- **The task**
The word "camera" marks the lines to copy; find all of them in the entries below.

- **Document images with source code**
#####
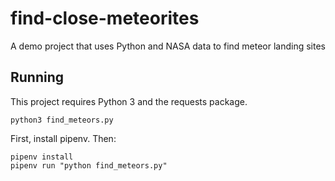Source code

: # find-close-meteorites
A demo project that uses Python and NASA data to find meteor landing sites

## Running

This project requires Python 3 and the requests package.

`python3 find_meteors.py`

First, install pipenv. Then:


```
pipenv install
pipenv run "python find_meteors.py"
```

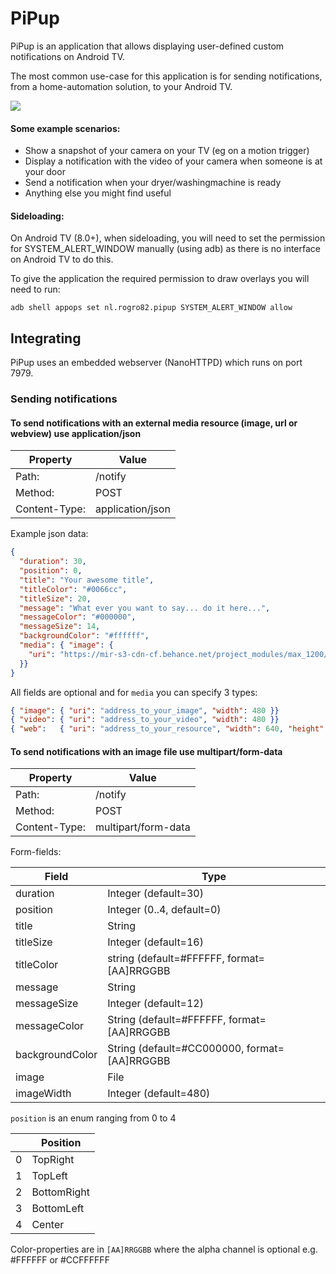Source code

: # PiPup

PiPup is an application that allows displaying user-defined custom notifications on Android TV.

The most common use-case for this application is for sending notifications, from a home-automation solution, to your Android TV.

![](https://github.com/rogro82/PiPup/raw/master/graphics/screenshot-1.png)

#### Some example scenarios:

- Show a snapshot of your camera on your TV (eg on a motion trigger)
- Display a notification with the video of your camera when someone is at your door
- Send a notification when your dryer/washingmachine is ready
- Anything else you might find useful

#### Sideloading:

On Android TV (8.0+), when sideloading, you will need to set the permission for SYSTEM_ALERT_WINDOW manually (using adb) as there is no interface on Android TV to do this.

To give the application the required permission to draw overlays you will need to run:
```
adb shell appops set nl.rogro82.pipup SYSTEM_ALERT_WINDOW allow
```

## Integrating

PiPup uses an embedded webserver (NanoHTTPD) which runs on port 7979.

### Sending notifications

#### To send notifications with an external media resource (image, url or webview) use application/json


| Property      | Value            |
| ------------- | ---------------- |
| Path:         | /notify          |
| Method:       | POST             |
| Content-Type: | application/json |

Example json data:

```json
{
  "duration": 30,
  "position": 0,
  "title": "Your awesome title",
  "titleColor": "#0066cc",
  "titleSize": 20,
  "message": "What ever you want to say... do it here...",
  "messageColor": "#000000",
  "messageSize": 14,
  "backgroundColor": "#ffffff",
  "media": { "image": {
    "uri": "https://mir-s3-cdn-cf.behance.net/project_modules/max_1200/cfcc3137009463.5731d08bd66a1.png", "width": 480
  }}
}
```
All fields are optional and for `media` you can specify 3 types:

```json 
{ "image": { "uri": "address_to_your_image", "width": 480 }}
{ "video": { "uri": "address_to_your_video", "width": 480 }}
{ "web":   { "uri": "address_to_your_resource", "width": 640, "height": 480 }}
```

#### To send notifications with an image file use multipart/form-data

| Property      | Value               |
| ------------- | ------------------- |
| Path:         | /notify             |
| Method:       | POST                |
| Content-Type: | multipart/form-data |

Form-fields:

| Field           | Type                                         |
| --------------- | -------------------------------------------- |
| duration        | Integer (default=30)                         |
| position        | Integer (0..4, default=0)                    |
| title           | String                                       |
| titleSize       | Integer (default=16)                         |
| titleColor      | string (default=#FFFFFF, format=[AA]RRGGBB   |
| message         | String                                       |
| messageSize     | Integer (default=12)                         |
| messageColor    | String (default=#FFFFFF, format=[AA]RRGGBB   |
| backgroundColor | String (default=#CC000000, format=[AA]RRGGBB |
| image           | File                                         |
| imageWidth      | Integer (default=480)                        |

`position` is an enum ranging from 0 to 4

|  | Position    |
| -----: | ----------- |
| 0     | TopRight    |
| 1     | TopLeft     |
| 2     | BottomRight |
| 3     | BottomLeft  |
| 4     | Center      |

Color-properties are in `[AA]RRGGBB` where the alpha channel is optional e.g. #FFFFFF or #CCFFFFFF
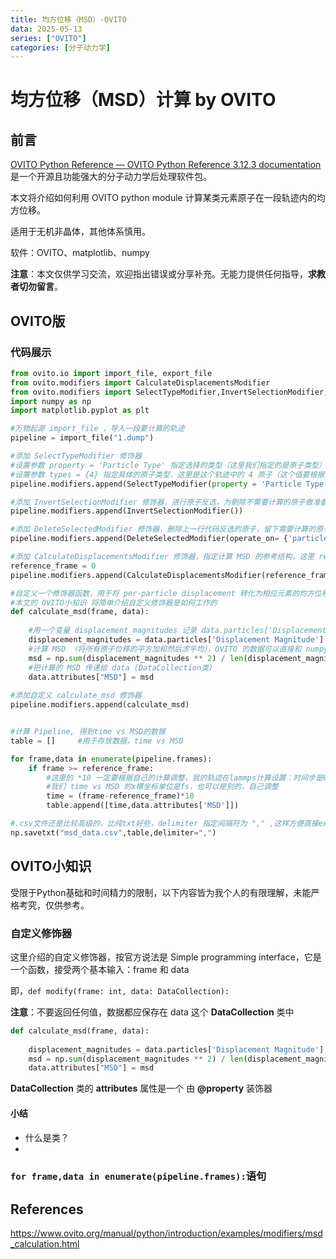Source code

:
 ```yaml
---
title: 均方位移（MSD）-OVITO
data: 2025-05-13
series: ["OVITO"]
categories: [分子动力学]
---
```


# 均方位移（MSD）计算 by OVITO

## 前言

[OVITO Python Reference — OVITO Python Reference 3.12.3 documentation](https://docs.ovito.org/python/index.html) 是一个开源且功能强大的分子动力学后处理软件包。

本文将介绍如何利用 OVITO python module 计算某类元素原子在一段轨迹内的均方位移。

适用于无机非晶体，其他体系慎用。

软件：OVITO、matplotlib、numpy

**注意**：本文仅供学习交流，欢迎指出错误或分享补充。无能力提供任何指导，**求教者切勿留言**。

## OVITO版

### 代码展示

```python
from ovito.io import import_file, export_file
from ovito.modifiers import CalculateDisplacementsModifier
from ovito.modifiers import SelectTypeModifier,InvertSelectionModifier,DeleteSelectedModifier,ExpressionSelectionModifier
import numpy as np
import matplotlib.pyplot as plt

#万物起源 import_file ，导入一段要计算的轨迹
pipeline = import_file("1.dump")

#添加 SelectTypeModifier 修饰器
#设置参数 property = 'Particle Type' 指定选择的类型（这里我们指定的是原子类型）
#设置参数 types = {4} 指定具体的原子类型，这里是这个轨迹中的 4 原子（这个值要根据自己的体系修改），这里用数字代表原子是因为我使用的lammps的输出风格没有记录原子的元素符号，如果你的轨迹里记录的是 元素符号 信息，比如说 VASP 输出的 XDATCAR，则需要用类似于 types = {"H"} 的写法
pipeline.modifiers.append(SelectTypeModifier(property = 'Particle Type', types = {4}))

#添加 InvertSelectionModifier 修饰器，进行原子反选，为剔除不需要计算的原子做准备
pipeline.modifiers.append(InvertSelectionModifier())    

#添加 DeleteSelectedModifier 修饰器，删除上一行代码反选的原子，留下需要计算的原子
pipeline.modifiers.append(DeleteSelectedModifier(operate_on= {'particles'}))                    

#添加 CalculateDisplacementsModifier 修饰器，指定计算 MSD 的参考结构，这里 reference_frame = 0 代表初始结构是参考结构
reference_frame = 0
pipeline.modifiers.append(CalculateDisplacementsModifier(reference_frame=0))    #a subclass of ovito.pipeline.ReferenceConfigurationModifier

#自定义一个修饰器函数，用于将 per-particle displacement 转化为相应元素的均方位移
#本文的 OVITO小知识 将简单介绍自定义修饰器是如何工作的
def calculate_msd(frame, data):
    
    #用一个变量 displacement_magnitudes 记录 data.particles['Displacement Magnitude']，简化代码
    displacement_magnitudes = data.particles['Displacement Magnitude']
    #计算 MSD （将所有原子位移的平方加和然后求平均），OVITO 的数据可以直接和 numpy 交互，nice
	msd = np.sum(displacement_magnitudes ** 2) / len(displacement_magnitudes)           
    #把计算的 MSD 传递给 data (DataCollection类)
    data.attributes["MSD"] = msd 
    
#添加自定义 calculate_msd 修饰器
pipeline.modifiers.append(calculate_msd)


#计算 Pipeline, 得到time vs MSD的数据
table = []     #用于存放数据，time vs MSD

for frame,data in enumerate(pipeline.frames):
    if frame >= reference_frame:
        #这里的 *10 一定要根据自己的计算调整，我的轨迹在lammps计算设置：时间步是0.5fs，每20步输出一帧，所以轨迹中每帧其实经历了10fs，所以乘以10
        #我们 time vs MSD 的x横坐标单位是fs，也可以是别的，自己调整
        time = (frame-reference_frame)*10                 
        table.append([time,data.attributes['MSD']])

#.csv文件还是比较高级的，比纯txt好些，delimiter 指定间隔符为 "," ,这样方便直接excel打开
np.savetxt("msd_data.csv",table,delimiter=",")
```

## OVITO小知识

受限于Python基础和时间精力的限制，以下内容皆为我个人的有限理解，未能严格考究，仅供参考。

### 自定义修饰器

这里介绍的自定义修饰器，按官方说法是 Simple programming interface，它是一个函数，接受两个基本输入：frame 和 data

即，`def modify(frame: int, data: DataCollection):`

**注意**：不要返回任何值，数据都应保存在 data 这个 **DataCollection** 类中

```python
def calculate_msd(frame, data):
    
    displacement_magnitudes = data.particles['Displacement Magnitude']
	msd = np.sum(displacement_magnitudes ** 2) / len(displacement_magnitudes)           
    data.attributes["MSD"] = msd 
```

**DataCollection** 类的 **attributes** 属性是一个 由 **@property** 装饰器

#### 小结

- 什么是类？
- 

### `for frame,data in enumerate(pipeline.frames):`语句



## References

https://www.ovito.org/manual/python/introduction/examples/modifiers/msd_calculation.html
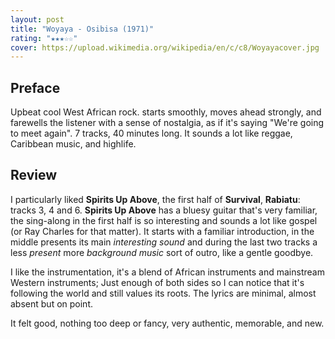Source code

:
 ```yaml
---
layout: post
title: "Woyaya - Osibisa (1971)"
rating: "★★★☆☆"
cover: https://upload.wikimedia.org/wikipedia/en/c/c8/Woyayacover.jpg
---
```


## Preface
Upbeat cool West African rock. starts smoothly, moves ahead strongly, and farewells the listener with a sense of nostalgia, as if it's saying "We're going to meet again". 7 tracks, 40 minutes long. It sounds a lot like reggae, Caribbean music, and highlife.

## Review
I particularly liked **Spirits Up Above**, the first half of **Survival**, **Rabiatu**: tracks 3, 4 and 6. **Spirits Up Above** has a bluesy guitar that's very familiar, the sing-along in the first half is so interesting and sounds a lot like gospel (or Ray Charles for that matter). It starts with a familiar introduction, in the middle presents its main _interesting sound_ and during the last two tracks a less _present_ more _background music_ sort of outro, like a gentle goodbye.

I like the instrumentation, it's a blend of African instruments and mainstream Western instruments; Just enough of both sides so I can notice that it's following the world and still values its roots. The lyrics are minimal, almost absent but on point.

It felt good, nothing too deep or fancy, very authentic, memorable, and new.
#####
- **Answer to this task**
- Show a snapshot of your camera on your TV (eg on a motion trigger)
- Display a notification with the video of your camera when someone is at your door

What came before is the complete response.